-- Records shown --
===============

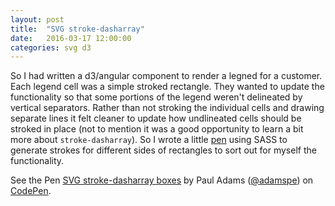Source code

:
 ```yaml
---
layout: post
title:  "SVG stroke-dasharray"
date:   2016-03-17 12:00:00
categories: svg d3
---
```


So I had written a d3/angular component to render a legned for a customer.  Each legend cell was a simple stroked rectangle.  They wanted to update the functionality so that some portions of the legend weren't delineated by vertical separators.  Rather than not stroking the individual cells and drawing separate lines it felt cleaner to update how undlineated cells should be stroked in place (not to mention it was a good opportunity to learn a bit more about `stroke-dasharray`).  So I wrote a little [pen](http://codepen.io/adamspe/pen/oxBEQM) using SASS to generate strokes for different sides of rectangles to sort out for myself the functionality.

<p data-height="268" data-theme-id="0" data-slug-hash="oxBEQM" data-default-tab="result" data-user="adamspe" class="codepen">See the Pen <a href="http://codepen.io/adamspe/pen/oxBEQM/">SVG stroke-dasharray boxes</a> by Paul Adams (<a href="http://codepen.io/adamspe">@adamspe</a>) on <a href="http://codepen.io">CodePen</a>.</p>
<script async src="//assets.codepen.io/assets/embed/ei.js"></script>
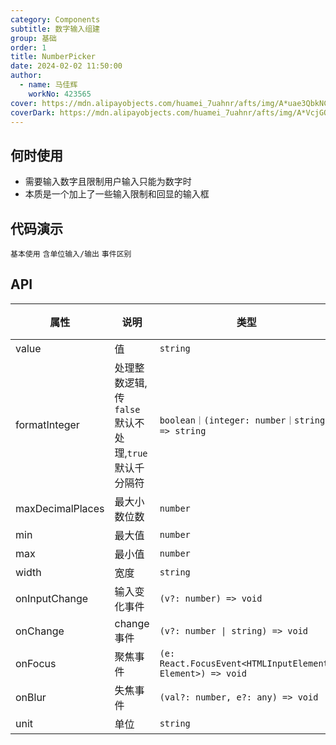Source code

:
 ```yaml
---
category: Components
subtitle: 数字输入组建
group: 基础
order: 1
title: NumberPicker
date: 2024-02-02 11:50:00
author:
  - name: 马佳辉
    workNo: 423565
cover: https://mdn.alipayobjects.com/huamei_7uahnr/afts/img/A*uae3QbkNCm8AAAAAAAAAAAAADrJ8AQ/original
coverDark: https://mdn.alipayobjects.com/huamei_7uahnr/afts/img/A*VcjGQLSrYdcAAAAAAAAAAAAADrJ8AQ/original
---
```


## 何时使用

- 需要输入数字且限制用户输入只能为数字时
- 本质是一个加上了一些输入限制和回显的输入框

## 代码演示

<code src="./demo/simple.tsx">基本使用</code>
<code src="./demo/unit.tsx">含单位输入/输出</code>
<code src="./demo/change.tsx">事件区别</code>

## API

| 属性             | 说明                                                 | 类型                                                       | 默认值  |
| ---------------- | ---------------------------------------------------- | ---------------------------------------------------------- | ------- |
| value            | 值                                                   | `string`                                                   | -       |
| formatInteger    | 处理整数逻辑, 传`false`默认不处理,`true`默认千分隔符 | `boolean｜(integer: number｜string) => string`             | `false` |
| maxDecimalPlaces | 最大小数位数                                         | `number`                                                   | 2       |
| min              | 最大值                                               | `number`                                                   | -       |
| max              | 最小值                                               | `number`                                                   | -       |
| width            | 宽度                                                 | `string`                                                   | -       |
| onInputChange    | 输入变化事件                                         | `(v?: number) => void`                                     | -       |
| onChange         | change 事件                                          | `(v?: number \| string) => void`                           | -       |
| onFocus          | 聚焦事件                                             | `(e: React.FocusEvent<HTMLInputElement, Element>) => void` | -       |
| onBlur           | 失焦事件                                             | `(val?: number, e?: any) => void`                          | -       |
| unit             | 单位                                                 | `string`                                                   | -       |
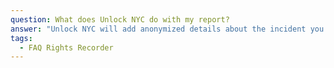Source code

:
 ```yaml
---
question: What does Unlock NYC do with my report?
answer: "Unlock NYC will add anonymized details about the incident you share with us to our crowdsourced database of where voucher holders are experiencing unfair treatment, who’s doing it, and what tactics they’re using. We work with advocacy partners like the VALUE in Housing Campaign to shine a light on how voucher discrimination is impacting New Yorkers and what needs to change (for an example, check out our recent report\_[here](/soi-report/))\n\nIf you want individual help with your specific situation, you can also request that we send a copy of your report to organizations who provide counseling on your rights and may be able to connect you to legal services if needed. We can currently connect you with the NYC Commission on Human Rights, the Fair Housing Justice Center, or Fordham Right to Housing Clinic.\n\nYou also don’t have to use Unlock NYC to report! If you prefer, you can report directly to agencies and organizations such as the\_[NYC Commission on Human Rights](https://www1.nyc.gov/site/cchr/law/source-of-income.page), the\_[HRA/DSS Source of Income Unit](https://www1.nyc.gov/site/hra/help/income-discrimination.page), the\_[Fair Housing Justice Center](https://www.fairhousingjustice.org/our-work/housing-discrimination-complaints/), the\_[New York State Division of Human Rights](https://dhr.ny.gov/complaint#file), the\_[New York State Attorney General's Office](https://ag.ny.gov/source-income-discrimination), or the\_[Fordham Right to Housing Clinic](https://www.fordham.edu/info/30835/right_to_housing_litigation).\n"
tags:
  - FAQ Rights Recorder
---
```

===============

-- Problem statement --
Please copy out each line of the listing above that contains the string "alipayobjects".

-- Exercise solution --
cover: https://mdn.alipayobjects.com/huamei_7uahnr/afts/img/A*uae3QbkNCm8AAAAAAAAAAAAADrJ8AQ/original
coverDark: https://mdn.alipayobjects.com/huamei_7uahnr/afts/img/A*VcjGQLSrYdcAAAAAAAAAAAAADrJ8AQ/original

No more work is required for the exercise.